Exercise objective: The line containing "我们相信仍然有有价值的见解可" marks the end: copy exactly every line from the start of the records below up to and including it, leaving out pictures.

Document images with source code:

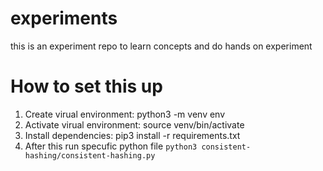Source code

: # experiments
this is an experiment repo to learn concepts and do hands on experiment

# How to set this up
1. Create virual environment: python3 -m venv env
2. Activate virual environment: source venv/bin/activate
3. Install dependencies: pip3 install -r requirements.txt
4. After this run specufic python file `python3 consistent-hashing/consistent-hashing.py`
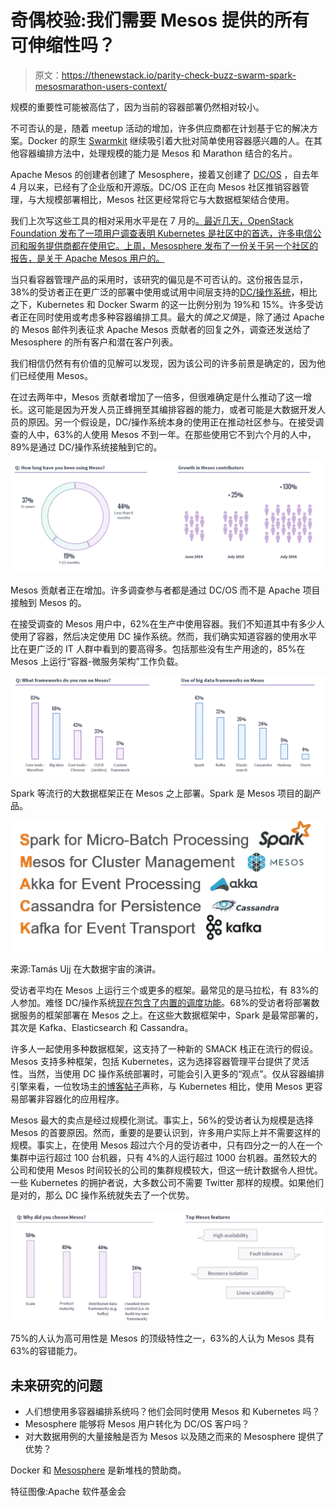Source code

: # 奇偶校验:我们需要 Mesos 提供的所有可伸缩性吗？

> 原文：<https://thenewstack.io/parity-check-buzz-swarm-spark-mesosmarathon-users-context/>

规模的重要性可能被高估了，因为当前的容器部署仍然相对较小。

不可否认的是，随着 meetup 活动的增加，许多供应商都在计划基于它的解决方案。Docker 的原生 [Swarmkit](https://github.com/docker/swarmkit) 继续吸引着大批对简单使用容器感兴趣的人。在其他容器编排方法中，处理规模的能力是 Mesos 和 Marathon 结合的名片。

Apache Mesos 的创建者创建了 Mesosphere，接着又创建了 [DC/OS](https://dcos.io/) ，自去年 4 月以来，已经有了企业版和开源版。DC/OS 正在向 Mesos 社区推销容器管理，与大规模部署相比，Mesos 社区更经常将它与大数据框架结合使用。

我们上次写这些工具的相对采用水平是在 7 月的[。最近几天，OpenStack Foundation 发布了一项用户调查](https://thenewstack.io/parity-check-container-reality-check/)[表明 Kubernetes 是社区中的首选，许多电信公司和服务提供商都在使用它。上周，Mesosphere 发布了一份关于另一个社区的报告，是关于 Apache Mesos 用户的。](https://www.openstack.org/user-survey/survey-2016/landing?BackURL=/user-survey/survey-2016/)

当只看容器管理产品的采用时，该研究的偏见是不可否认的。这份报告显示，38%的受访者正在更广泛的部署中使用或试用中间层支持的[DC/操作系统](https://dcos.io/)，相比之下，Kubernetes 和 Docker Swarm 的这一比例分别为 19%和 15%。许多受访者正在同时使用或考虑多种容器编排工具。最大的*慎之又慎*是，除了通过 Apache 的 Mesos 邮件列表征求 Apache Mesos 贡献者的回复之外，调查还发送给了 Mesosphere 的所有客户和潜在客户列表。

我们相信仍然有有价值的见解可以发现，因为该公司的许多前景是确定的，因为他们已经使用 Mesos。

在过去两年中，Mesos 贡献者增加了一倍多，但很难确定是什么推动了这一增长。这可能是因为开发人员正蜂拥至其编排容器的能力，或者可能是大数据开发人员的原因。另一个假设是，DC/操作系统本身的使用正在推动社区参与。在接受调查的人中，63%的人使用 Mesos 不到一年。在那些使用它不到六个月的人中，89%是通过 DC/操作系统接触到它的。

![mesosphere-1](img/02a30978a3888a71208823084d3abf7c.png)

Mesos 贡献者正在增加。许多调查参与者都是通过 DC/OS 而不是 Apache 项目接触到 Mesos 的。

在接受调查的 Mesos 用户中，62%在生产中使用容器。我们不知道其中有多少人使用了容器，然后决定使用 DC 操作系统。然而，我们确实知道容器的使用水平比在更广泛的 IT 人群中看到的要高得多。包括那些没有生产用途的，85%在 Mesos 上运行“容器-微服务架构”工作负载。

![mesosphere-2](img/d6dff6da33da599ac101725454df56fc.png)

Spark 等流行的大数据框架正在 Mesos 之上部署。Spark 是 Mesos 项目的副产品。

![](img/ab7a027ee73124b1049fb34517819826.png)

来源:Tamás Ujj 在大数据宇宙的演讲。

受访者平均在 Mesos 上运行三个或更多的框架。最常见的是马拉松，有 83%的人参加。难怪 DC/操作系统[现在包含了内置的调度功能](https://thenewstack.io/mesospheres-data-center-operating-system-now-includes-scheduler-orchestrator/)。68%的受访者将部署数据服务的框架部署在 Mesos 之上。在这些大数据框架中，Spark 是最常部署的，其次是 Kafka、Elasticsearch 和 Cassandra。

许多人一起使用多种数据框架，这支持了一种新的 SMACK 栈正在流行的假设。Mesos 支持多种框架，包括 Kubernetes，这为选择容器管理平台提供了灵活性。当然，当使用 DC 操作系统部署时，可能会引入更多的“观点”。仅从容器编排引擎来看，一位牧场主[的博客帖子](http://rancher.com/comparing-rancher-orchestration-engine-options/)声称，与 Kubernetes 相比，使用 Mesos 更容易部署非容器化的应用程序。

Mesos 最大的卖点是经过规模化测试。事实上，56%的受访者认为规模是选择 Mesos 的首要原因。然而，重要的是要认识到，许多用户实际上并不需要这样的规模。事实上，在使用 Mesos 超过六个月的受访者中，只有四分之一的人在一个集群中运行超过 100 台机器，只有 4%的人运行超过 1000 台机器。虽然较大的公司和使用 Mesos 时间较长的公司的集群规模较大，但这一统计数据令人担忧。一些 Kubernetes 的拥护者说，大多数公司不需要 Twitter 那样的规模。如果他们是对的，那么 DC 操作系统就失去了一个优势。

![mesosphere-4](img/58d17eebf35d9c824ec98105b1bc46c2.png)

75%的人认为高可用性是 Mesos 的顶级特性之一，63%的人认为 Mesos 具有 63%的容错能力。

## 未来研究的问题

*   人们想使用多容器编排系统吗？他们会同时使用 Mesos 和 Kubernetes 吗？
*   Mesosphere 能够将 Mesos 用户转化为 DC/OS 客户吗？
*   对大数据用例的大量接触是否为 Mesos 以及随之而来的 Mesosphere 提供了优势？

Docker 和 [Mesosphere](https://d2iq.com/) 是新堆栈的赞助商。

特征图像:Apache 软件基金会

<svg xmlns:xlink="http://www.w3.org/1999/xlink" viewBox="0 0 68 31" version="1.1"><title>Group</title> <desc>Created with Sketch.</desc></svg>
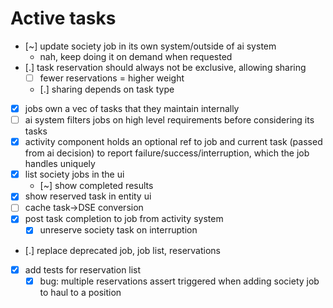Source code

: # Active tasks

* [~] update society job in its own system/outside of ai system
	* nah, keep doing it on demand when requested
* [.] task reservation should always not be exclusive, allowing sharing
	* [ ] fewer reservations = higher weight
	* [.] sharing depends on task type
* [X] jobs own a vec of tasks that they maintain internally
* [ ] ai system filters jobs on high level requirements before considering its tasks
* [X] activity component holds an optional ref to job and current task (passed from ai decision) to report failure/success/interruption, which the job handles uniquely
* [X] list society jobs in the ui
	* [~] show completed results
* [X] show reserved task in entity ui
* [ ] cache task->DSE conversion
* [X] post task completion to job from activity system
	* [X] unreserve society task on interruption
* [.] replace deprecated job, job list, reservations
* [X] add tests for reservation list
	* [X] bug: multiple reservations assert triggered when adding society job to haul to a position

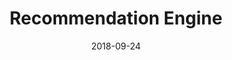 ---
title: "Recommendation Engine"
excerpt: "DCT Academy's Recommendation Engine using Machine Learning"
layout: splash
date: "2018-09-24"
sitemap: true
header:
  overlay_image: /assets/images/portfolio/game.jpg
  overlay_filter: 0.7
  teaser: /assets/images/portfolio/tile1.jpg
tags:
  - machine-learning
  - recommendation-engine
  - python
---
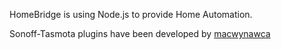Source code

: HomeBridge is using Node.js to provide Home Automation.

Sonoff-Tasmota plugins have been developed by [macwynawca](https://www.npmjs.com/~macwyznawca)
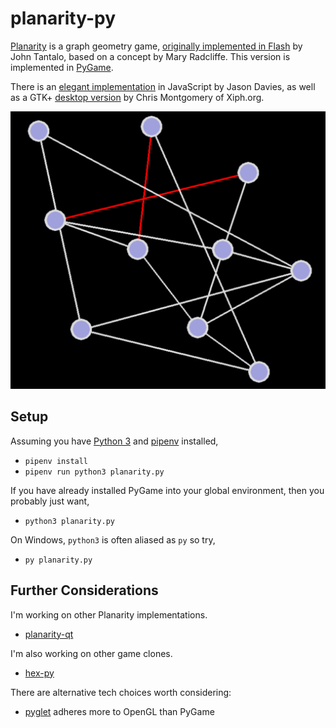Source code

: 
# planarity-py

[Planarity](https://en.wikipedia.org/wiki/Planarity) is a graph geometry game, [originally implemented in Flash](http://planarity.net/) by John Tantalo, based on a concept by Mary Radcliffe. This version is implemented in [PyGame](https://www.pygame.org/).

There is an [elegant implementation](https://www.jasondavies.com/planarity/) in JavaScript by Jason Davies, as well as a GTK+ [desktop version](http://web.mit.edu/xiphmont/Public/gPlanarity.html) by Chris Montgomery of Xiph.org.

![Screenshot](./screenshot.png)

## Setup

Assuming you have [Python 3](https://www.python.org/) and [pipenv](https://pipenv-fork.readthedocs.io/en/latest/) installed,

* `pipenv install`
* `pipenv run python3 planarity.py`

If you have already installed PyGame into your global environment, then you probably just want,

* `python3 planarity.py`

On Windows, `python3` is often aliased as `py` so try,

* `py planarity.py`

## Further Considerations

I'm working on other Planarity implementations.

* [planarity-qt](https://github.com/parappayo/planarity-qt)

I'm also working on other game clones.

* [hex-py](https://github.com/parappayo/hex-py)

There are alternative tech choices worth considering:

* [pyglet](http://pyglet.org/) adheres more to OpenGL than PyGame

Exercise result:
Source code

: # experiments
this is an experiment repo to learn concepts and do hands on experiment

# How to set this up
1. Create virual environment: python3 -m venv env
2. Activate virual environment: source venv/bin/activate
3. Install dependencies: pip3 install -r requirements.txt
4. After this run specufic python file `python3 consistent-hashing/consistent-hashing.py`
Source code

: # 奇偶校验:我们需要 Mesos 提供的所有可伸缩性吗？

> 原文：<https://thenewstack.io/parity-check-buzz-swarm-spark-mesosmarathon-users-context/>

规模的重要性可能被高估了，因为当前的容器部署仍然相对较小。

不可否认的是，随着 meetup 活动的增加，许多供应商都在计划基于它的解决方案。Docker 的原生 [Swarmkit](https://github.com/docker/swarmkit) 继续吸引着大批对简单使用容器感兴趣的人。在其他容器编排方法中，处理规模的能力是 Mesos 和 Marathon 结合的名片。

Apache Mesos 的创建者创建了 Mesosphere，接着又创建了 [DC/OS](https://dcos.io/) ，自去年 4 月以来，已经有了企业版和开源版。DC/OS 正在向 Mesos 社区推销容器管理，与大规模部署相比，Mesos 社区更经常将它与大数据框架结合使用。

我们上次写这些工具的相对采用水平是在 7 月的[。最近几天，OpenStack Foundation 发布了一项用户调查](https://thenewstack.io/parity-check-container-reality-check/)[表明 Kubernetes 是社区中的首选，许多电信公司和服务提供商都在使用它。上周，Mesosphere 发布了一份关于另一个社区的报告，是关于 Apache Mesos 用户的。](https://www.openstack.org/user-survey/survey-2016/landing?BackURL=/user-survey/survey-2016/)

当只看容器管理产品的采用时，该研究的偏见是不可否认的。这份报告显示，38%的受访者正在更广泛的部署中使用或试用中间层支持的[DC/操作系统](https://dcos.io/)，相比之下，Kubernetes 和 Docker Swarm 的这一比例分别为 19%和 15%。许多受访者正在同时使用或考虑多种容器编排工具。最大的*慎之又慎*是，除了通过 Apache 的 Mesos 邮件列表征求 Apache Mesos 贡献者的回复之外，调查还发送给了 Mesosphere 的所有客户和潜在客户列表。

我们相信仍然有有价值的见解可以发现，因为该公司的许多前景是确定的，因为他们已经使用 Mesos。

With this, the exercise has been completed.